Neurrone · 2019-10-12T11:47:07Z

@mltony which other version of Eloquence were you testing with? CodeFactory's?

davidacm · 2019-10-12T13:55:38Z

Thanks. Its urgent to solve but I can't at this time because I'm outside of my country. I'll fix it when get back to my country. If someone can fix it, I can review the pull request and accept it.

mltony · 2019-10-12T18:46:14Z

I was testing with this one:
https://github.com/pumper42nickel/eloquence_threshold/
With this one phonetic punctuation works fine.

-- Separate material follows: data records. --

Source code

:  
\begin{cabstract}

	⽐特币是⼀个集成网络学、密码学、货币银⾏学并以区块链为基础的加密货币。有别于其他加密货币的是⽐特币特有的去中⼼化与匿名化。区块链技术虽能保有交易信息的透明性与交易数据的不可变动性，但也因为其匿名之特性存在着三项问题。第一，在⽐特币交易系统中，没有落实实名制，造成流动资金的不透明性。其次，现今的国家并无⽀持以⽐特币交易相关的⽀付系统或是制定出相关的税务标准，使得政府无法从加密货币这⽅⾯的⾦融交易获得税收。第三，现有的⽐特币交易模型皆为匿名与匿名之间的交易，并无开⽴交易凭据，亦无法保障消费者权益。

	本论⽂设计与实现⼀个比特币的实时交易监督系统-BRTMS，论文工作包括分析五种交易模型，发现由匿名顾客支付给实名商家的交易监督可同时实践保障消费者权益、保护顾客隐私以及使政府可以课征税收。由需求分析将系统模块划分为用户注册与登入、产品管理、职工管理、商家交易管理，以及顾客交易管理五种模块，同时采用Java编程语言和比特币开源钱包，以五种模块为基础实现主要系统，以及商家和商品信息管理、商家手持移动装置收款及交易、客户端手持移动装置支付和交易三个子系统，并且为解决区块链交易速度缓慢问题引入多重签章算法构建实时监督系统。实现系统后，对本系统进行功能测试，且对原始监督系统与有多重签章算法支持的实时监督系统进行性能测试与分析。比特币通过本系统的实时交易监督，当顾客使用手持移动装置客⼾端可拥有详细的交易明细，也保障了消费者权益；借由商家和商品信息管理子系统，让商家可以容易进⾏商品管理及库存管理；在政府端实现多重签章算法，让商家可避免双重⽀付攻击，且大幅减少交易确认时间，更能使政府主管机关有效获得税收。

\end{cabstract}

davidacm · 2019-10-27T11:46:20Z

Hi, I need your collaboration. Let me know if you can find a solution for this issue, please read my entire long comment.

The situation:

The other driver that you mentioned has the same cracking issue, I don't want to introduce another issue to solve this.
The issue: IBMTTS driver use a stream to buffer certain quantity of audio. When that buffer is full, the audio is send to the NVDA's player. All indexes received are sent also. By this way, we avoid voice breakage but the index accuracy is lost. On the IBMTTS driver the indexes are sent early, I could change this behavior but then the indexes will be sent delayed due to the audio bufferr.
The solution I tried: send the audio stream when the buffer is full or when an index is received.

results:

The issue of point 2 appeared for many sentences in spanish language, the cases are different for each language. I tried with some english cases for you.

steps to reproduce:

I don't know if this issue depends on hardware specs, maybe on your computer you need to adjust it to distinct parameters. but here are my main computer specs:

environment:

Application: Notepad.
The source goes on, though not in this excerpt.